IN HIS POEM "MENDING WALL," Robert Frost declares, "Before I built a wall I'd ask to know/What I was walling in or walling out."
For too long, America's urban colleges and universities built higher fences around the campus, with the idea of keeping poverty, crime, and downtown blight at bay. Yet this status quo strategy failed to consider the larger socioeconomic and geopolitical implications of Frost's statement.
To be sure, urban college and university leaders and their internal constituencies may have felt safer on campus. Sadly, they fenced their lofty academic ideas and community service commitment within the campus walls. For some, however, times have changed, and a new generation of civically engaged colleges and universities has really figured it out.
Consider Clark University in Worcester, Mass., the University of Pennsylvania in Philadelphia, Trinity College in Hartford, Conn., and the University of Southern California in Los Angeles. These exemplary urban institutions have led the way in tearing down walls, welcoming the community on campus, and leveraging the academic enterprise to work for the betterment of their host communities.
Long-term town/gown relationships depend on 'a shared vision, mutual respect, and a shared will to succeed.' -John Bassett, Clark University
The results of their noble efforts are palpable: engaged students, committed faculty, stronger communities, better prepared applicants, and safer local streets. Whatever you call it-an urban renaissance, town/gown collaboration, or self-preservation-it comes down to committed institutions stepping up to address the failure of private, governmental, and nonprofit sectors to establish two-way bridges between campuses and community.
With nearly 800 four-year colleges and universities situated in urban settings in the United States, according to The College Board, the lessons learned from these town/gown experiments are important for the future of American higher education and for the future of our cities.
CLARK: HELPING HOUSING, MAKING K?12 CONNECTIONS
Clark University provides a remarkable model of a community-based strategic partnership with its surrounding neighborhood in Worcester, known as Main South. Clark has helped to renovate housing, and it co-founded and helps to operate an award winning high school. In collaboration with the Main South Community Development Corporation, Clark has helped renovate hundreds of housing units, sold homes to first-time homeowners, and leveraged millions in grants and housing tax credits. These investments by Clark and public and private entities represent a nearly $100 million effort. The new Mosakowski Institute for Public Enterprise at Clark promises to help disseminate this type of strategic town-gown partnership model across the landscape of urban America.
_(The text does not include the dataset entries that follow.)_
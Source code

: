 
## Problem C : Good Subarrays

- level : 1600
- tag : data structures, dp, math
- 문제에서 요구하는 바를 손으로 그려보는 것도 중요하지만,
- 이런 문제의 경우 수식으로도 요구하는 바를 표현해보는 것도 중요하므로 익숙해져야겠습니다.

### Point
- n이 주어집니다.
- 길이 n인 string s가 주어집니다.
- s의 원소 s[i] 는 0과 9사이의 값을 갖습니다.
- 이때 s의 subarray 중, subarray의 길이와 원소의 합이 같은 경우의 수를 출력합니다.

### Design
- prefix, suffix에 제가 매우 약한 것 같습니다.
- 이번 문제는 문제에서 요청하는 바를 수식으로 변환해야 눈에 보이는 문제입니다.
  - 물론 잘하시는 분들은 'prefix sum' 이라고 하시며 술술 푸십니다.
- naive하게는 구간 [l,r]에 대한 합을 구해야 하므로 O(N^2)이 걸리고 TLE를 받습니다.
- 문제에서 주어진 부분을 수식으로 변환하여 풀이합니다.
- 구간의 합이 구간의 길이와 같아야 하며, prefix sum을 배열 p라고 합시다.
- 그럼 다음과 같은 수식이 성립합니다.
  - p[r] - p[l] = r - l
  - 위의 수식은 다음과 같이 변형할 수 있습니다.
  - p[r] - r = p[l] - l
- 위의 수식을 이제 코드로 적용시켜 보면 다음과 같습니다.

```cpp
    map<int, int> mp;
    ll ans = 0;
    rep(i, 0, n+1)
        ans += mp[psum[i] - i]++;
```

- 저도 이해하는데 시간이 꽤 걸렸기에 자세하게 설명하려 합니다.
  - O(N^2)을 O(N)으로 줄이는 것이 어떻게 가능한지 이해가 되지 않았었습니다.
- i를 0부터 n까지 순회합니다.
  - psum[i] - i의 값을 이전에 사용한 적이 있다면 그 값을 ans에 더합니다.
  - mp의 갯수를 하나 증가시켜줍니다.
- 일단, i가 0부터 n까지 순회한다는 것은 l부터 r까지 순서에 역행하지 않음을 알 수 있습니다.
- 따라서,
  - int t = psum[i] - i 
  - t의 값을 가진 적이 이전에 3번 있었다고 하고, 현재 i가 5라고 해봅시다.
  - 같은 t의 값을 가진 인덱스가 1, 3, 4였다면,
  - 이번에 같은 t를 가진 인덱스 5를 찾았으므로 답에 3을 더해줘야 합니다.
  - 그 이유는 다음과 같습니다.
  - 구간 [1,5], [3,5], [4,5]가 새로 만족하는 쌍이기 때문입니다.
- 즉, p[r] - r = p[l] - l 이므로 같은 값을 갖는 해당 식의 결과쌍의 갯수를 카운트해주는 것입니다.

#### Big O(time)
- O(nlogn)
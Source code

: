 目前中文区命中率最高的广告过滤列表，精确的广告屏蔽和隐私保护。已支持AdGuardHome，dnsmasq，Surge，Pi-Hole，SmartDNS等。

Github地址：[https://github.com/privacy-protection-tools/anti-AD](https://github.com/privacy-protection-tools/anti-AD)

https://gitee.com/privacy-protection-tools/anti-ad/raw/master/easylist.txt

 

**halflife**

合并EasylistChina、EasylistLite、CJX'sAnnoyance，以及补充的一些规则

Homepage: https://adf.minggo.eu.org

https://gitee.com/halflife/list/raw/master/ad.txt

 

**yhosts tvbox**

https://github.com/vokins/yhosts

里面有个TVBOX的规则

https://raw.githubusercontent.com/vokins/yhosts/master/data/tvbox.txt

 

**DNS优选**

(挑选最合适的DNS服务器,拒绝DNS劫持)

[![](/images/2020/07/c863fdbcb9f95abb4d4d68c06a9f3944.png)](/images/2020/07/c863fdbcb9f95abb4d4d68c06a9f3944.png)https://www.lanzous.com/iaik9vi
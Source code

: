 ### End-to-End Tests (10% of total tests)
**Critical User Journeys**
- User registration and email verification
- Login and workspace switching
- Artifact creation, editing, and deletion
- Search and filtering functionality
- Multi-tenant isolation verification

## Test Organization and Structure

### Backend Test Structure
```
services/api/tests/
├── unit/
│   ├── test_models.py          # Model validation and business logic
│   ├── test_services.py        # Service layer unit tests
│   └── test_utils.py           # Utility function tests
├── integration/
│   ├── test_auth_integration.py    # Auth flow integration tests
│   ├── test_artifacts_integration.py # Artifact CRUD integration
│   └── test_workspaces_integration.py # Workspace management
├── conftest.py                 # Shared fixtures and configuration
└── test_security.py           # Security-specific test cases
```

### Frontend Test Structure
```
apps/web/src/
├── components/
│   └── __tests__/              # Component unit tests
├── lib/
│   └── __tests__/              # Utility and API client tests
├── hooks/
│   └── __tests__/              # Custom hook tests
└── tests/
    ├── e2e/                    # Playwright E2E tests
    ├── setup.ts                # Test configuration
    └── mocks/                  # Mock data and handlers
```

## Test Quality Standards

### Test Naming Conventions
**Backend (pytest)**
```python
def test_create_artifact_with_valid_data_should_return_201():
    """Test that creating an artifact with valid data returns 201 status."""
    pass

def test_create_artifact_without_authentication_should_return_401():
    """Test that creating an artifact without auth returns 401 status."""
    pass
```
What is truly amazing about Clark's collaboration with Worcester Public Schools for the University Park Campus School is that all of the school's graduates have gone on to college, despite being first generation college attenders. Not surprisingly, 73 percent of the students receive free or reduced-price lunches, and 67 percent speak English as a second language. Clark faculty and students teach and learn at the school and serve as mentors and models for neighborhood children and families.
Clark's president, John Bassett, has said he now can envision the creation of a Worcester learning corridor built on the success of the University Park Campus School. That would be a proud legacy for this venerable urban institution at which Robert Goddard conceived the early beginnings of rocket science and Sigmund Freud gave his first and only American higher education lecture series.
That said, Bassett is candid in sharing that undertaking this kind of genuine community partnership is by no means easy. "It cannot be a top-down, one-shot charitable endeavor. It has to be a real partnership with the community built on mutual and admiration," he says. "With a shared vision, mutual respect, and a shared will to succeed, communities and universities can build long-term relationships in which the lives of everyone involved are improved."
TRINITY: SUSTAINING DEMOCRACY
Evan Dobelle, former president of Trinity College and a long-time proponent of civic engagement by urban colleges, puts it this way: "If you don't do something significant to improve the neighborhood, the college is sending the wrong message-that it is okay to have that kind of America. ... These efforts are all about sustaining democracy in urban America."